A New Job, A New Beginning
I started my current job at the beginning of April. We had shifted our budget for us to live off of Sarah’s income only in July of 2016 and had been using the money I was making to build up emergency funds and to help with the arrival of our baby, Ava. As many jobs do – I started off on a probationary period of 3 months. Once I had completed the probation period – we figured it was time to reincorporate my pay. Basically we went from being DINKS (Dual Income No Kids) to SINKS (Single Income No Kids) to SIKS (Single Income with Kid) to DIKS (Dual Income with Kid). We covered the field pretty well within 1 year. As challenging as slashing our budget down to 1 income was – it has been a very fun experience to sit down and start adding back.

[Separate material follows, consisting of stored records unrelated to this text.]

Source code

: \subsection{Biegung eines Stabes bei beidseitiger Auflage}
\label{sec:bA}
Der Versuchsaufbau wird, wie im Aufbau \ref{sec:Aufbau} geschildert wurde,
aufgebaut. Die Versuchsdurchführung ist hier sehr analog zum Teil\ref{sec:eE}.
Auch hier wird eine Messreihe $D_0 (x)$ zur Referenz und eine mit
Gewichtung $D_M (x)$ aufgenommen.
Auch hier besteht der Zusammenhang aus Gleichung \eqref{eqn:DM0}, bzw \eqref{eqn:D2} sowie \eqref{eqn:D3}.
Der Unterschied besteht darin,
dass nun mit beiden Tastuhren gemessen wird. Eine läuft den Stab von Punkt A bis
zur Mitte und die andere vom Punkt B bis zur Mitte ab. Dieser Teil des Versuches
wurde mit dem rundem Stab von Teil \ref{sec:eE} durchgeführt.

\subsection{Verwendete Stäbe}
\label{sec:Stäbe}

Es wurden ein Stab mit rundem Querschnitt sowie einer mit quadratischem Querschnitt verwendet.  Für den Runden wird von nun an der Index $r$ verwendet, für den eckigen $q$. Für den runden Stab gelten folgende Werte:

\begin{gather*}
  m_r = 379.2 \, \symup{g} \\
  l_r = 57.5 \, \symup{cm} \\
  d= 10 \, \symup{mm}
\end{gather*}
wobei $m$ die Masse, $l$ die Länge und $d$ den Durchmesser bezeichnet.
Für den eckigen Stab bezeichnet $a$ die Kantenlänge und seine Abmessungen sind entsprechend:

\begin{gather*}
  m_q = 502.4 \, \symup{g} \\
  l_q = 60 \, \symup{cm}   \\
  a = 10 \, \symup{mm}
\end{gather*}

Prioritizing an Increased Budget
While our budget was increased by adding my income back into the fold – I am making significantly less than I was before so this wasn’t as easy as just reverting to our old budget. We also viewed our money in a new way so we wanted to focus our money with our new perspectives. What we did have was a path to revisit some budget categories in the reverse order they were slashed. The first thing was slashed, was going to be last thing added back in. When we were cutting we did so based on our priorities so it only made sense to add them back in the same way. We established our new savings goals – restarting regular contributions to RRSPs and starting up an RESP for our baby. The last thing on the list was the first thing we cut – telecommunications.
The Cable Discussion
This was a strange discussion for me – I had been so resistant to cutting out cable originally so I figured when there was money available to bring it back I’d be incredibly jazzed. Don’t get me wrong, I’m on board with getting cable back but I’m having trouble making that leap. We cancelled cable about a year ago, and I’ve become quite accustomed to not having it. We entertain ourselves with Netflix, listen to a free music streaming service in the morning while we have our morning coffee and throw on the few channels we get on the antenna when needed (HOCKEY NIGHT IN CANADA!). Sarah is completely supportive of bringing it back, and we even had “Call Rogers” on our “to do” list for a couple of weekends in a row. I have held back though.
Maturity is a Funny Thing
I look back on the different things that I’ve felt were important to spend money on and there is a trend. They are all extremely important and worth every cent…until they aren’t! I used to spend all my money on trading cards and video games – until I didn’t. For a while I spent every dime from my pay on CDs – until I stopped. I’ve already mentioned my DVD collection and the obsession with buying those. Again, a dead stop. Money is finite and even though I’m in my mid-30’s I still feel like I mature over time and my priorities for spending become more refined. We will still be adding a cable subscription back into our entertainment but it certainly is nowhere near the top of my priorities.
What have you previously spent money on that you suddenly matured out of?